(Exercise objective):
Retype only the lines that run from the top of the material below to the line bearing "Je schneller ein", inclusive, and keep the pictures out.
──────── Dataset records
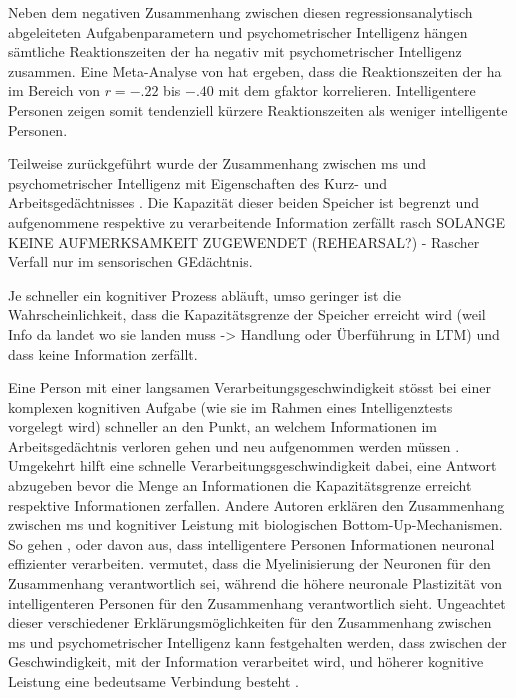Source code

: \documentclass[11pt, twoside, a4paper]{book}		%
\begin{document}
Neben dem negativen Zusammenhang zwischen diesen regressionsanalytisch abgeleiteten Aufgabenparametern und psychometrischer Intelligenz hängen sämtliche  Reaktionszeiten der \gls{ha} negativ mit psychometrischer Intelligenz zusammen. Eine Meta-Analyse von \citet{Sheppard2008} hat ergeben, dass die Reaktionszeiten der \gls{ha} im Bereich von $r=-.22$ bis $-.40$ mit dem \gls{gfaktor} korrelieren. Intelligentere Personen zeigen somit tendenziell kürzere Reaktionszeiten als weniger intelligente Personen. 

Teilweise zurückgeführt wurde der Zusammenhang zwischen \gls{ms} und psychometrischer Intelligenz mit Eigenschaften des Kurz- und Arbeitsgedächtnisses \citep[z. B.][]{Jensen1982a, Jensen1982b, Jensen2006, Vernon1983}. Die Kapazität dieser beiden Speicher ist begrenzt und aufgenommene respektive zu verarbeitende Information zerfällt rasch SOLANGE KEINE AUFMERKSAMKEIT ZUGEWENDET (REHEARSAL?) - Rascher Verfall nur im sensorischen GEdächtnis. 




Je schneller ein kognitiver Prozess abläuft, umso geringer ist die Wahrscheinlichkeit, dass die Kapazitätsgrenze der Speicher erreicht wird (weil Info da landet wo sie landen muss -> Handlung oder Überführung in LTM) und dass keine Information zerfällt. 

Eine Person mit einer langsamen Verarbeitungsgeschwindigkeit stösst bei einer komplexen kognitiven Aufgabe (wie sie im Rahmen eines Intelligenztests vorgelegt wird) schneller an den Punkt, an welchem Informationen im Arbeitsgedächtnis verloren gehen und neu aufgenommen werden müssen \citep{Lehrl1988, Lehrl1990}. Umgekehrt hilft eine schnelle Verarbeitungsgeschwindigkeit dabei, eine Antwort abzugeben bevor die Menge an Informationen die Kapazitätsgrenze erreicht respektive Informationen zerfallen.
Andere Autoren erklären den Zusammenhang zwischen \gls{ms} und kognitiver Leistung mit biologischen Bot\-tom-Up-Mech\-an\-is\-men. So gehen \citet{Bates1995}, \citet{Hendrickson1980} oder \citet{Reed1992} davon aus, dass intelligentere Personen Informationen neuronal effizienter verarbeiten. \citet{Miller1994} vermutet, dass die Myelinisierung der Neuronen für den Zusammenhang verantwortlich sei, während \citet{Garlick2002} die höhere neuronale Plastizität von intelligenteren Personen für den Zusammenhang verantwortlich sieht. Ungeachtet dieser verschiedener Erklärungsmöglichkeiten für den Zusammenhang zwischen \gls{ms} und psychometrischer Intelligenz kann festgehalten werden, dass zwischen der Geschwindigkeit, mit der Information verarbeitet wird, und höherer kognitive Leistung eine bedeutsame Verbindung besteht  \citep[auf manifester wie auch auf latenter Ebene;][]{Neubauer1996, Sheppard2008}.
\end{document}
────────────────
(Answer to this exercise):
Source code

: \documentclass[11pt, twoside, a4paper]{book}		%
\begin{document}
Neben dem negativen Zusammenhang zwischen diesen regressionsanalytisch abgeleiteten Aufgabenparametern und psychometrischer Intelligenz hängen sämtliche  Reaktionszeiten der \gls{ha} negativ mit psychometrischer Intelligenz zusammen. Eine Meta-Analyse von \citet{Sheppard2008} hat ergeben, dass die Reaktionszeiten der \gls{ha} im Bereich von $r=-.22$ bis $-.40$ mit dem \gls{gfaktor} korrelieren. Intelligentere Personen zeigen somit tendenziell kürzere Reaktionszeiten als weniger intelligente Personen. 

Teilweise zurückgeführt wurde der Zusammenhang zwischen \gls{ms} und psychometrischer Intelligenz mit Eigenschaften des Kurz- und Arbeitsgedächtnisses \citep[z. B.][]{Jensen1982a, Jensen1982b, Jensen2006, Vernon1983}. Die Kapazität dieser beiden Speicher ist begrenzt und aufgenommene respektive zu verarbeitende Information zerfällt rasch SOLANGE KEINE AUFMERKSAMKEIT ZUGEWENDET (REHEARSAL?) - Rascher Verfall nur im sensorischen GEdächtnis. 




Je schneller ein kognitiver Prozess abläuft, umso geringer ist die Wahrscheinlichkeit, dass die Kapazitätsgrenze der Speicher erreicht wird (weil Info da landet wo sie landen muss -> Handlung oder Überführung in LTM) und dass keine Information zerfällt. 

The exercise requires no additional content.